Segment Start: AVAILABLE DATA

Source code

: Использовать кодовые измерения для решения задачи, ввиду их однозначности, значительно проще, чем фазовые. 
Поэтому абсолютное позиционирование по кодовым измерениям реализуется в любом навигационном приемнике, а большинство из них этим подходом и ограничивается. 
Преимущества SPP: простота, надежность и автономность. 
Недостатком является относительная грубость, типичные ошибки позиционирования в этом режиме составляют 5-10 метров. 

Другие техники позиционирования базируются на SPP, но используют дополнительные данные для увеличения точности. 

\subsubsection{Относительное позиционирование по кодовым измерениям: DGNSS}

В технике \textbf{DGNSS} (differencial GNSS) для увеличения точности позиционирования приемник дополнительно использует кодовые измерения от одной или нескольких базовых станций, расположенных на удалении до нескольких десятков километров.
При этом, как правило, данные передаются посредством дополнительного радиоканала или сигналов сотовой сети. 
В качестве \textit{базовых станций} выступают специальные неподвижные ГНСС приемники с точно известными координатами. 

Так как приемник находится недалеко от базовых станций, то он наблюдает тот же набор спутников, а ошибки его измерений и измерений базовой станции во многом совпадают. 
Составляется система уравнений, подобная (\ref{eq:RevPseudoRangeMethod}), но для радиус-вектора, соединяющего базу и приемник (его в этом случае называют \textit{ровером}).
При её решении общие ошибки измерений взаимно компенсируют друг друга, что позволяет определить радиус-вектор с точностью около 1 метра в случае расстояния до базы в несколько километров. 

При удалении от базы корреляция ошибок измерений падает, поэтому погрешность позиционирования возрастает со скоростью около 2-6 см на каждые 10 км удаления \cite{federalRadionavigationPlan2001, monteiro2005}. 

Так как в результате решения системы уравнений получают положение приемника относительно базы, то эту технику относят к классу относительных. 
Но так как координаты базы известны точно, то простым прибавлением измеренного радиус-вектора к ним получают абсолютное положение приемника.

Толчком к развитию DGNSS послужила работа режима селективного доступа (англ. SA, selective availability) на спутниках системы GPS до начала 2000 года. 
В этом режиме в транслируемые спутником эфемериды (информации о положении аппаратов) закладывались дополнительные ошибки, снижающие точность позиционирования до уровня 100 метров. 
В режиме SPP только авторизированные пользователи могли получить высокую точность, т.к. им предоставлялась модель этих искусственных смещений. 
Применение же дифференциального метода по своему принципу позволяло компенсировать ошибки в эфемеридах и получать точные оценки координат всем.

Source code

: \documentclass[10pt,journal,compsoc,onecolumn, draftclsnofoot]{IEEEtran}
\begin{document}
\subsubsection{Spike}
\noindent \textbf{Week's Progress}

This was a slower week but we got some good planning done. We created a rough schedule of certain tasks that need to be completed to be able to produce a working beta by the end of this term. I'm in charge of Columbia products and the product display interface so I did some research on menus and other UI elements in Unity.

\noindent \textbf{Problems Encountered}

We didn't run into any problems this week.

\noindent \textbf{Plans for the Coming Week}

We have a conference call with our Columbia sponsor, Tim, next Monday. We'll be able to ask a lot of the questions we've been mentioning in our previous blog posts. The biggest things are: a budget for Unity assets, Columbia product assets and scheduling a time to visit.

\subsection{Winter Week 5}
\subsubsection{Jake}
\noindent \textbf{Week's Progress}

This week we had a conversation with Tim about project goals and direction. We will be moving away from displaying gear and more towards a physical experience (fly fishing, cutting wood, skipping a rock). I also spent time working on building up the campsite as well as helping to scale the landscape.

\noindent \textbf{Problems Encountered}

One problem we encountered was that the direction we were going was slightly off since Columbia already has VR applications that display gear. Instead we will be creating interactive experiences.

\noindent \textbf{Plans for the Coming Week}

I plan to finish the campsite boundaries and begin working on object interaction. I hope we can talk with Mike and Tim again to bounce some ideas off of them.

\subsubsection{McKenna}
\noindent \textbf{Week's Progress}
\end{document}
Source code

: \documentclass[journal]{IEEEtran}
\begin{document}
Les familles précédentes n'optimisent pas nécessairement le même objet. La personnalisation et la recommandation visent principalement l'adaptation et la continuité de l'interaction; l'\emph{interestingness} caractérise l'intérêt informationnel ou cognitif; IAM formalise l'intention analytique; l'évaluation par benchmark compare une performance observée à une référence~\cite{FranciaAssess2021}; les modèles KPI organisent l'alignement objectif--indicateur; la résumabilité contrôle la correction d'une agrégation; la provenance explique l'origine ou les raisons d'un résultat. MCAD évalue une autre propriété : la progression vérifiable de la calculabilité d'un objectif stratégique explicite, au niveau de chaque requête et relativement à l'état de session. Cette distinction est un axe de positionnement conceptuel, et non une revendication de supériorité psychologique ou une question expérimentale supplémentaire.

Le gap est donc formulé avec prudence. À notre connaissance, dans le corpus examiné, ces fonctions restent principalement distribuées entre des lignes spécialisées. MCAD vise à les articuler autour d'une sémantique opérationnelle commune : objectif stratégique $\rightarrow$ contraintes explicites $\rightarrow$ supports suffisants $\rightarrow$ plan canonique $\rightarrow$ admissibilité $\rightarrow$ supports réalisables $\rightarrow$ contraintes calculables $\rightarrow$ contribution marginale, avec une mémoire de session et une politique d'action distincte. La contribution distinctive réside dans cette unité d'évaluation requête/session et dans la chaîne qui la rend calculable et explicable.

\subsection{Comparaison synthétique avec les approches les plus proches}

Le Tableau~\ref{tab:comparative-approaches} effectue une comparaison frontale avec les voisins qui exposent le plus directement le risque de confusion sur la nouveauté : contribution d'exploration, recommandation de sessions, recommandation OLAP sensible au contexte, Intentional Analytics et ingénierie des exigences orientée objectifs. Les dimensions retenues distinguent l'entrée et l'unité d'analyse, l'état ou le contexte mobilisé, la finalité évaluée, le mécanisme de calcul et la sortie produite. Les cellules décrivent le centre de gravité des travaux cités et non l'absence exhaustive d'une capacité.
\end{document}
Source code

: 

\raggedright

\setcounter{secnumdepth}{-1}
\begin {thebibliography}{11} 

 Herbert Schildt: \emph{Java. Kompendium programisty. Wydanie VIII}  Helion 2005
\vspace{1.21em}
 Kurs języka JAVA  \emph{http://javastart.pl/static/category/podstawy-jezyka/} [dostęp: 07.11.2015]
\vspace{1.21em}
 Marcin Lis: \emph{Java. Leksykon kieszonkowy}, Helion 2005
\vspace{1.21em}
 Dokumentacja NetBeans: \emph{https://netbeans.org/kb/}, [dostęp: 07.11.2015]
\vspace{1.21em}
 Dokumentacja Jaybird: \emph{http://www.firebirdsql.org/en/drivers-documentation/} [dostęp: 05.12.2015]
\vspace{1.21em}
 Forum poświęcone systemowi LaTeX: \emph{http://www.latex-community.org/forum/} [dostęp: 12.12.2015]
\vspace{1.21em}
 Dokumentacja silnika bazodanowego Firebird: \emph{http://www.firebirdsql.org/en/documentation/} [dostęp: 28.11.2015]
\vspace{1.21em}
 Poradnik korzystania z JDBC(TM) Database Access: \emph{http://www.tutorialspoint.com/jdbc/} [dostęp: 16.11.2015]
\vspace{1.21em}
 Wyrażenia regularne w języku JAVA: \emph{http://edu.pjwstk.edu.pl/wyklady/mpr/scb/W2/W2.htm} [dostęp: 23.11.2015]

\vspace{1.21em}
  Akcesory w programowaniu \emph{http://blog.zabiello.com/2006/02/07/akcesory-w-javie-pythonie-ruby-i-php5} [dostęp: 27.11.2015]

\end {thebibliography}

Segment End: AVAILABLE DATA

GOAL OF THE EXERCISE »
Could you transcribe the entries above word for word, from the line with "Другие техники позиционирования" down to the line with "Составляется система уравнений, подобная", keeping both?

EXERCISE RESULT »
Другие техники позиционирования базируются на SPP, но используют дополнительные данные для увеличения точности. 

\subsubsection{Относительное позиционирование по кодовым измерениям: DGNSS}

В технике \textbf{DGNSS} (differencial GNSS) для увеличения точности позиционирования приемник дополнительно использует кодовые измерения от одной или нескольких базовых станций, расположенных на удалении до нескольких десятков километров.
При этом, как правило, данные передаются посредством дополнительного радиоканала или сигналов сотовой сети. 
В качестве \textit{базовых станций} выступают специальные неподвижные ГНСС приемники с точно известными координатами. 

Так как приемник находится недалеко от базовых станций, то он наблюдает тот же набор спутников, а ошибки его измерений и измерений базовой станции во многом совпадают. 
Составляется система уравнений, подобная (\ref{eq:RevPseudoRangeMethod}), но для радиус-вектора, соединяющего базу и приемник (его в этом случае называют \textit{ровером}).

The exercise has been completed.